MovieChat Forums > Circle of Friends (1995) Discussion > The Troubling Thing About This Movie...

The Troubling Thing About This Movie...


I saw this movie when it first came out, and liked it well enough. But on re-watch a couple of weeks ago I was bothered and put off by a few things.

First, Benny is the heroine. Her character is presented as the chubby, insecure girl who is so spirited and warm and relatable that she gets the handsomest guy in school. But I don't really see her appeal. She's decent and loyal, but her personality doesn't sparkle. She seems kind of needy and self-absorbed. She's a buzzkill. I didn't really get why he would choose her over, say, Eve.

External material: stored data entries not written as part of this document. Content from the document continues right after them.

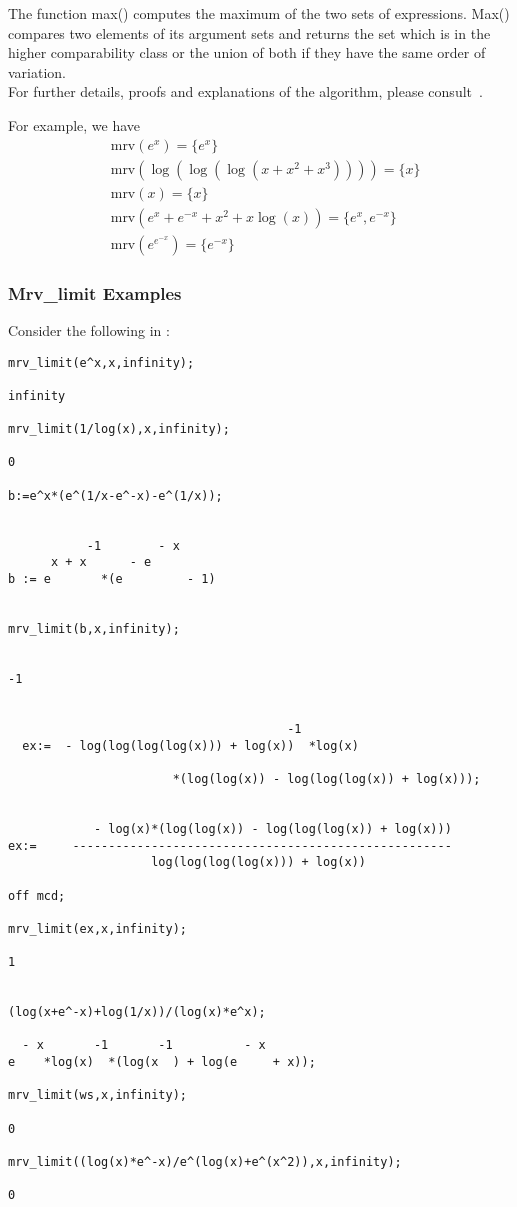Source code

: The function max() computes the maximum of the two sets of expressions. Max() compares two elements of its argument sets and returns the set which is in the higher comparability class or the union of both if they have the same order of variation. \\[\baselineskip]
%
For further details, proofs and explanations of the algorithm, please consult~\cite{Gruntz:96}.

For example, we have
\begin{align*}
&\text{mrv}(e^{x})=\{e^x\} \\
&\text{mrv}(\log(\log(\log(x+x^2+x^3))))=\{x\}  \\
&\text{mrv}(x)=\{x\} \\
&\text{mrv}(e^x+e^{-x}+x^2+x \log(x))= \{e^x,e^{-x} \} \\
&\text{mrv}(e^{e^{-x}})=\{e^{-x} \}
\end{align*}

\subsubsection{Mrv\_limit Examples}
Consider the following in \REDUCE:
\begin{verbatim}
mrv_limit(e^x,x,infinity);

infinity

mrv_limit(1/log(x),x,infinity);

0

b:=e^x*(e^(1/x-e^-x)-e^(1/x));


           -1        - x
      x + x      - e
b := e       *(e         - 1)


mrv_limit(b,x,infinity);


-1


                                       -1
  ex:=  - log(log(log(log(x))) + log(x))  *log(x)

                       *(log(log(x)) - log(log(log(x)) + log(x)));


            - log(x)*(log(log(x)) - log(log(log(x)) + log(x)))
ex:=     -----------------------------------------------------
                    log(log(log(log(x))) + log(x))

off mcd;

mrv_limit(ex,x,infinity);

1


(log(x+e^-x)+log(1/x))/(log(x)*e^x);

  - x       -1       -1          - x
e    *log(x)  *(log(x  ) + log(e     + x));

mrv_limit(ws,x,infinity);

0

mrv_limit((log(x)*e^-x)/e^(log(x)+e^(x^2)),x,infinity);

0

\end{verbatim}
\normalsize
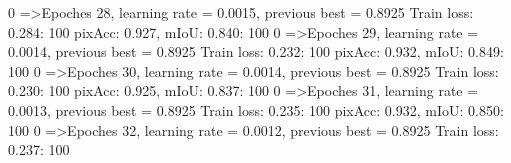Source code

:   0%
=>Epoches 28, learning rate = 0.0015,                 previous best = 0.8925
Train loss: 0.284: 100%
pixAcc: 0.927, mIoU: 0.840: 100%
  0%
=>Epoches 29, learning rate = 0.0014,                 previous best = 0.8925
Train loss: 0.232: 100%
pixAcc: 0.932, mIoU: 0.849: 100%
  0%
=>Epoches 30, learning rate = 0.0014,                 previous best = 0.8925
Train loss: 0.230: 100%
pixAcc: 0.925, mIoU: 0.837: 100%
  0%
=>Epoches 31, learning rate = 0.0013,                 previous best = 0.8925
Train loss: 0.235: 100%
pixAcc: 0.932, mIoU: 0.850: 100%
  0%
=>Epoches 32, learning rate = 0.0012,                 previous best = 0.8925
Train loss: 0.237: 100%
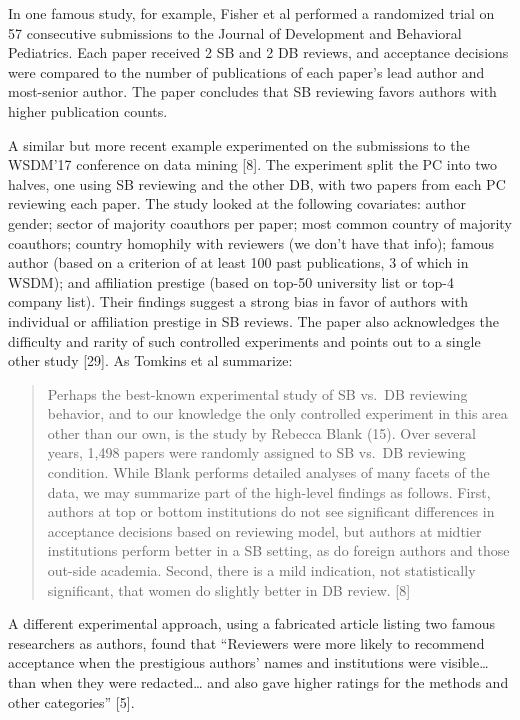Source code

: \documentclass[12pt]{article}
\begin{document}
In one famous study, for example, Fisher et al performed a randomized trial on 57 consecutive submissions to the Journal of Development and Behavioral Pediatrics.
Each paper received 2 SB and 2 DB reviews, and acceptance decisions were compared to the number of publications of each paper's lead author and most-senior author.
The paper concludes that SB reviewing favors authors with higher publication counts.

A similar but more recent example experimented on the submissions to the WSDM'17 conference on data mining {[}8{]}.
The experiment split the PC into two halves, one using SB reviewing and the other DB, with two papers from each PC reviewing each paper.
The study looked at the following covariates: author gender; sector of majority coauthors per paper; most common country of majority coauthors; country homophily with reviewers (we don't have that info); famous author (based on a criterion of at least 100 past publications, 3 of which in WSDM); and affiliation prestige (based on top-50 university list or top-4 company list).
Their findings suggest a strong bias in favor of authors with individual or affiliation prestige in SB reviews.
The paper also acknowledges the difficulty and rarity of such controlled experiments and points out to a single other study {[}29{]}.
As Tomkins et al summarize:

\begin{quote}
Perhaps the best-known experimental study of SB vs.~DB reviewing behavior, and to our knowledge the only controlled experiment in this area other than our own, is the study by Rebecca Blank (15). Over several years, 1,498 papers were randomly assigned to SB vs.~DB reviewing condition. While Blank performs detailed analyses of many facets of the data, we may summarize part of the high-level findings as follows. First, authors at top or bottom institutions do not see significant differences in acceptance decisions based on reviewing model, but authors at midtier institutions perform better in a SB setting, as do foreign authors and those out-side academia. Second, there is a mild indication, not statistically significant, that women do slightly better in DB review. {[}8{]}
\end{quote}

A different experimental approach, using a fabricated article listing two famous researchers as authors, found that ``Reviewers were more likely to recommend acceptance when the prestigious authors' names and institutions were visible\ldots{} than when they were redacted\ldots{} and also gave higher ratings for the methods and other categories'' {[}5{]}.
\end{document}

I feel like Jack chose her because he's kind of weak-willed and needy himself, and he wants a mother figure or something. She makes no secret of how much she wants him, so he believes she will love him unconditionally and not make him work for her. Then when she does make him work (or at least wait), he turns to Nan. Granted, she makes it easy, but still.

And then there's the Nan thing. It really bothered me that the one girl who dared to have sex was portrayed as a self-loathing Catholic, backstabber, social climber and manipulator. Whereas the girls who didn't have sex were the sympathetic, deserving ones.

As a result, I kind of found myself sympathizing with Nan. She had a tougher home situation than either Eve or Benny. Her father is boorish, her mother beaten down. She wants to escape that trap, and she uses her best weapon, which is her beauty.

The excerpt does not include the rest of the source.